Wednesday, July 08, 2009

Forgiven.


This week our host is Melissa... who stepped out of an airplane from a mission trip to Peru and into a big puddle on her bedroom floor caused by a slow leak in her bathroom! I'm so glad to have her back, I don't even mind the late start. Besides, I'm up to my earlobes with VBS details and really, really needed the extra time. Whoo Hoo! That being said, let's look at this week's topic: Forgiveness....

The entire timing of this study has been hugely meaningful to me. It seems every single time we begin a new chapter, it's exactly the topic I need for the day. This week was no exception. As I worked through the study on forgiveness, I wrestled with God about what that meant for my particular situation. The question wasn't should I forgive?... I think God made that pretty clear in the Bible... of course I knew I needed to forgive. My problem was how do I forgive? How could I make the leap from this impossible place I was- hurt that was quickly hardening into bitterness- to the place where I could honestly say, I have forgiven this person- s/he owes me nothing. without gritting my teeth or crossing my fingers?

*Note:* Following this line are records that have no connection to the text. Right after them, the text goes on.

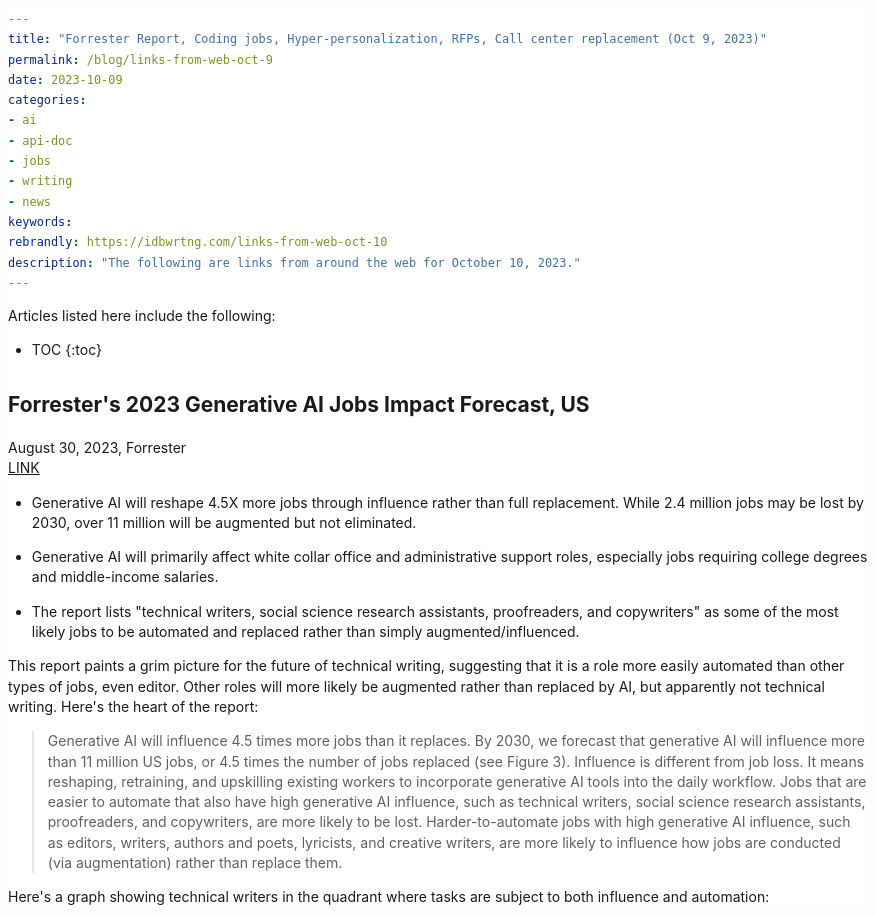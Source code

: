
 ```yaml
---
title: "Forrester Report, Coding jobs, Hyper-personalization, RFPs, Call center replacement (Oct 9, 2023)"
permalink: /blog/links-from-web-oct-9
date: 2023-10-09
categories:
- ai
- api-doc
- jobs
- writing
- news
keywords: 
rebrandly: https://idbwrtng.com/links-from-web-oct-10
description: "The following are links from around the web for October 10, 2023."
---
```


Articles listed here include the following:

* TOC
{:toc}

## Forrester's 2023 Generative AI Jobs Impact Forecast, US

August 30, 2023, Forrester <br/>
[LINK](https://regmedia.co.uk/2023/09/06/forrester_gen_ai_report_pdf.pdf)

* Generative AI will reshape 4.5X more jobs through influence rather than full replacement. While 2.4 million jobs may be lost by 2030, over 11 million will be augmented but not eliminated.

* Generative AI will primarily affect white collar office and administrative support roles, especially jobs requiring college degrees and middle-income salaries. 

* The report lists "technical writers, social science research assistants, proofreaders, and copywriters" as some of the most likely jobs to be automated and replaced rather than simply augmented/influenced.

This report paints a grim picture for the future of technical writing, suggesting that it is a role more easily automated than other types of jobs, even editor. Other roles will more likely be augmented rather than replaced by AI, but apparently not technical writing. Here's the heart of the report:

> Generative AI will influence 4.5 times more jobs than it replaces. By 2030, we forecast that generative AI will influence more than 11 million US jobs, or 4.5 times the number of jobs replaced (see Figure 3). Influence is different from job loss. It means reshaping, retraining, and upskilling existing workers to incorporate generative AI tools into the daily workflow. Jobs that are easier to automate that also have high generative AI influence, such as technical writers, social science research assistants, proofreaders, and copywriters, are more likely to be lost. Harder-to-automate jobs with high generative AI influence, such as editors, writers, authors and poets, lyricists, and creative writers, are more likely to influence how jobs are conducted (via augmentation) rather than replace them. 

Here's a graph showing technical writers in the quadrant where tasks are subject to both influence and automation:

I have to say that forgiving others has not really been a huge problem for me in the past. I love living peacefully so much, that I often will forgive mid-apology. I usually am able to remember how much I've been forgiven (by God and my friends and family and others) and am therefore quick to accept and move on. However, when doing the exercise in the workbook that had us list people who we believe have wronged us and then list what we've done in response, I was a little taken aback. I noticed a pattern: in all cases in which there was long-term bitterness, the same thing happened:
  1. Withdrawl~ I pulled back from the person, not ignoring, but never initiating interaction
  2. Waiting~ Like a street beggar, I held out my hand in anticipation of my 'due' apology
  3. Whining~ I told God I would forgive, except they're not sorry
  4. Worrying~ I start to feel like it's never going to be fixed, that it's impossible
  5. Weleasing~(Okay, Releasing... but I can't resist alliteration) I give the problem to God
  6. Wondering~ Every single time, He would fix it, and I would be awestruck because it was not even close to how I imagined it would happen, but how wonderful restoration is His way.
Two things come to mind here. First, hello, this is a pattern. When I get stuck on number 4- I need to remember the faster I get to step 5 the faster I can rest in step 6. Remembering this will help me hold on to hope, and hopefully not wallow too long in the early stages. Or maybe just skip right to 5. How's that for a concept?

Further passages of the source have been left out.